Ciò avveniva in seguito alle differenti valutazioni (e aperte critiche) esposte pubblicamente dal ministro dello Sviluppo Economico, Giancarlo Giorgetti, e delle diverse posizioni manifestate al contempo da alcuni governatori regionali leghisti, in particolare rispetto all'operato del Governo Draghi e alle misure di contenimento del coronavirus.
Per ultimo a esacerbare gli animi interni c'è stato l'incontro di Salvini con il premier polacco Morawiecki e quello ungherese Orban, in previsione di costituire un nuovo gruppo autonomo di matrice sovranista in seno al Parlamento europeo, mentre Giorgetti aveva da poco invocato l'auspicio che la Lega confluisse all'interno del Partito Popolare europeo.
A fronte di questo dibattimento, che non è un semplice gioco delle parti tra chi si figura come partito di Governo e chi di lotta, bensì è un confronto tra correnti borghesi all'interno di uno dei maggiori partiti della classe dominante italiana, è curioso che
La Stampa di Torino arrivi ad appellare come leninista il partito della Lega, giudicando l'esito di questa riunione d'emergenza. Su
La Stampa del
5 novembre (Francesco Olivo, "
Giorgetti si scusa.

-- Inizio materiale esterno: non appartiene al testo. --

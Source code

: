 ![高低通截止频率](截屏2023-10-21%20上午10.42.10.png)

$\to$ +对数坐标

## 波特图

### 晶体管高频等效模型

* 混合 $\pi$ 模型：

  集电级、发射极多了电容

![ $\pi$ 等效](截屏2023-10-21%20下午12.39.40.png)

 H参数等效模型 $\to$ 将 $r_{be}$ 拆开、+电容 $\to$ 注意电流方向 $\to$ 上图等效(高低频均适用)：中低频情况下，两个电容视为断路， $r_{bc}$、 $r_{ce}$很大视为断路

La vera partita è sui territori") si legge che Salvini è stato molto duro e ha preteso lealtà: chi lo ha ascoltato riferisce che non è stato «
mai così duro». Il segretario sarebbe stato fermo «
nell’ordinare la fine della polemiche interne».
A giudizio degli astanti Giorgetti si sarebbe «
allineato», «
ha alzato bandiera bianca», avrebbe persino chiesto scusa («
evidentemente mi spiego male con i giornalisti» riferiscono i testimoni).

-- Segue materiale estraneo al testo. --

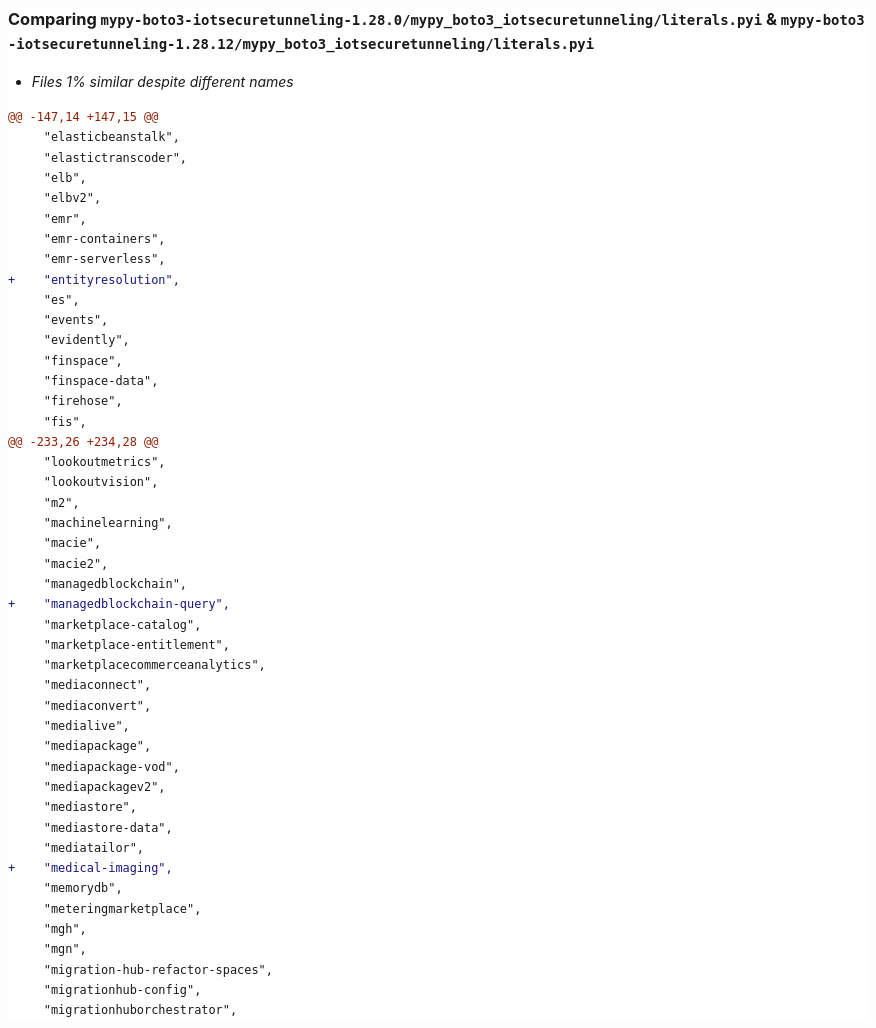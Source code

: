 ### Comparing `mypy-boto3-iotsecuretunneling-1.28.0/mypy_boto3_iotsecuretunneling/literals.pyi` & `mypy-boto3-iotsecuretunneling-1.28.12/mypy_boto3_iotsecuretunneling/literals.pyi`

 * *Files 1% similar despite different names*

```diff
@@ -147,14 +147,15 @@
     "elasticbeanstalk",
     "elastictranscoder",
     "elb",
     "elbv2",
     "emr",
     "emr-containers",
     "emr-serverless",
+    "entityresolution",
     "es",
     "events",
     "evidently",
     "finspace",
     "finspace-data",
     "firehose",
     "fis",
@@ -233,26 +234,28 @@
     "lookoutmetrics",
     "lookoutvision",
     "m2",
     "machinelearning",
     "macie",
     "macie2",
     "managedblockchain",
+    "managedblockchain-query",
     "marketplace-catalog",
     "marketplace-entitlement",
     "marketplacecommerceanalytics",
     "mediaconnect",
     "mediaconvert",
     "medialive",
     "mediapackage",
     "mediapackage-vod",
     "mediapackagev2",
     "mediastore",
     "mediastore-data",
     "mediatailor",
+    "medical-imaging",
     "memorydb",
     "meteringmarketplace",
     "mgh",
     "mgn",
     "migration-hub-refactor-spaces",
     "migrationhub-config",
     "migrationhuborchestrator",
```
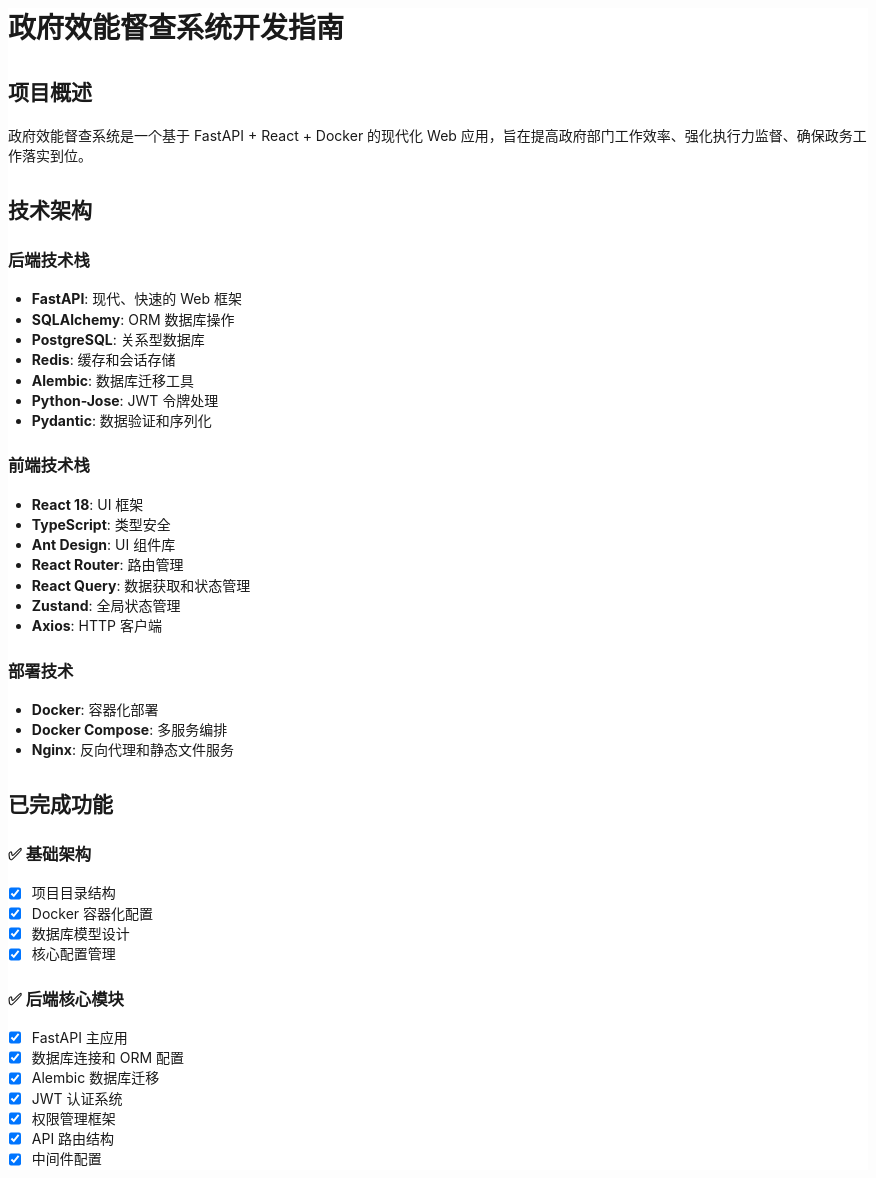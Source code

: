 # 政府效能督查系统开发指南

## 项目概述

政府效能督查系统是一个基于 FastAPI + React + Docker 的现代化 Web 应用，旨在提高政府部门工作效率、强化执行力监督、确保政务工作落实到位。

## 技术架构

### 后端技术栈
- **FastAPI**: 现代、快速的 Web 框架
- **SQLAlchemy**: ORM 数据库操作
- **PostgreSQL**: 关系型数据库
- **Redis**: 缓存和会话存储
- **Alembic**: 数据库迁移工具
- **Python-Jose**: JWT 令牌处理
- **Pydantic**: 数据验证和序列化

### 前端技术栈
- **React 18**: UI 框架
- **TypeScript**: 类型安全
- **Ant Design**: UI 组件库
- **React Router**: 路由管理
- **React Query**: 数据获取和状态管理
- **Zustand**: 全局状态管理
- **Axios**: HTTP 客户端

### 部署技术
- **Docker**: 容器化部署
- **Docker Compose**: 多服务编排
- **Nginx**: 反向代理和静态文件服务

## 已完成功能

### ✅ 基础架构
- [x] 项目目录结构
- [x] Docker 容器化配置
- [x] 数据库模型设计
- [x] 核心配置管理

### ✅ 后端核心模块
- [x] FastAPI 主应用
- [x] 数据库连接和 ORM 配置
- [x] Alembic 数据库迁移
- [x] JWT 认证系统
- [x] 权限管理框架
- [x] API 路由结构
- [x] 中间件配置
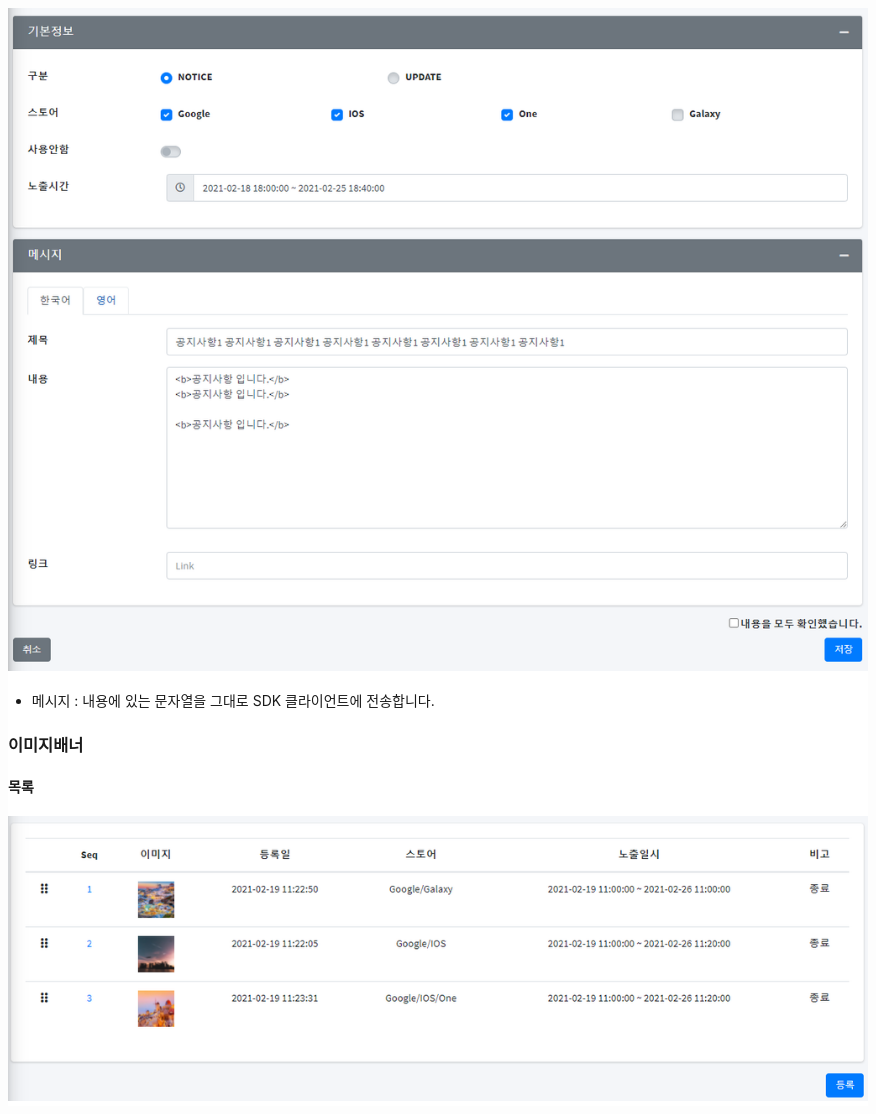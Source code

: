 ![](https://github.com/gamepubcorp/guide/blob/main/image-admin/24.png?raw=true)

* 메시지 : 내용에 있는 문자열을 그대로 SDK 클라이언트에 전송합니다.

### 이미지배너

#### 목록

![](https://github.com/gamepubcorp/guide/blob/main/image-admin/25.png?raw=true)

Quel che emerge alla fine è un Salvini impietoso verso ogni forma di dissidenza e la conclusione dell'articolo de La Stampa non lascia adito a dubbi nel giudizio sulla forma-partito della Lega avvalorando una dichiarazione così riportata: «
il segretario ha ottenuto la sua “obbedienza”, persino le scuse, siamo sempre in un partito di fatto leninista, e Giorgetti, leghista della prima ora, sa come funziona».
Nella raffigurazione borghese usuale un partito leninista è dunque quello in cui il capo impone d'imperio la sua volontà.
Ma noi, che leninisti lo siamo davvero, abbiamo ben altra concezione che ci viene anche restituita dalla storia effettiva del partito bolscevico: un partito che si poteva definire leninista in quanto aveva improntato la sua strategia sulla base del marxismo, di cui Lenin è stato il miglior interprete e continuatore; un partito che era partito di quadri e non di un solo quadro circondato da "yes men" e peones messi in riga o alla porta da decisioni amministrative d'ufficio; un partito, infine, che era animato da correnti interne e in cui spesso Lenin si trovava in minoranza fino a ritrovarsi in svariate situazioni critiche a dover addirittura minacciare le sue dimissioni.
L'autorità di Lenin era insomma autorevolezza conquistata sul campo di una lunga e tenace militanza teorica, politica ed organizzativa. Il principio di autorità, che non vale per altro in nessun ambito autenticamente scientifico, attribuito invece improriamente al leader bolscevico e al partito da lui guidato, non è altro che l'ennesimo attacco al marxismo.